Des ONG comme des ilots de quiétude pour des aide-ménagères

Souvent pour tirer ces jeunes filles des griffes de leurs bourreaux, il faut l’intervention des associations et ONG de défense des droits des enfants. Au Mali, face aux souffrances des jeunes aide-ménagères, des associations ont été créées pour la lutte pour le respect de leurs droits : APAFE MUSO DAMBE, WILDAF, SOLI AM, APSEF, AEJT, et la Cellule nationale de lutte contre le travail des enfants…

« Le GRADEM a été mise en place pour lutter contre la maltraitance des aide-ménagères », a indiqué Mme Dakouo Sanihan, Directrice du Centre d’accueil de l’ONG GRADEM. Selon elle, son centre accueille des aide-ménagères en détresse et des filles victimes de maltraitance. « Pour ce qui concerne les filles victimes de maltraitance, le centre s’est doté d’un volet assistance juridique », a-t-elle indiqué. Avant d’ajouter que lorsque le centre n’arrive pas à gérer des cas de maltraitance, il fait recours à WILDAF. Qu’à cela ne tienne, pour la seule période du 1er janvier 2018 au 31 juin 2018, le centre a accueilli 71 jeunes filles aide-ménagères victimes de violences, d’abus et d’exploitation. « Souvent, nous sommes obligés de recourir à la justice pour la réparation des préjudices subis par les jeunes filles aide-ménagères », a-t-elle précisé. Parallèlement au recours à la justice, le Centre les héberge, les assiste, leur prodigue des soins médicaux et procède à la recherche de leurs familles.

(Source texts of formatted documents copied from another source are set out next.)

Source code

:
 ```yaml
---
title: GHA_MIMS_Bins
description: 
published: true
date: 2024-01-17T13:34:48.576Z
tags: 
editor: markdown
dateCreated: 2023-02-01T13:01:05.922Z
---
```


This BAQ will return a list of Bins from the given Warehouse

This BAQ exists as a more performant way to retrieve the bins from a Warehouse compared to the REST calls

Mais que faire pour éviter qu’une aide-ménagère et sa patronne n’arrivent au point de non retour ? Elle dira qu’il n’y a pas de recette miracle. Cependant, partant du fait que la maltraitance tire sa source souvent de l’incompréhension qui s’installe entre l’aide-ménagère et sa patronne, elle a proposé la rupture du contrat. Mais, elle pense aussi, que le moment est arrivé pour professionnaliser ce secteur pour la satisfaction de tous. Aussi, elle a invité les parents d’enfants à prendre toutes les dispositions pour que leurs enfants de moins de 16 ans ne viennent dans les centres urbains pour devenir des aide-ménagères.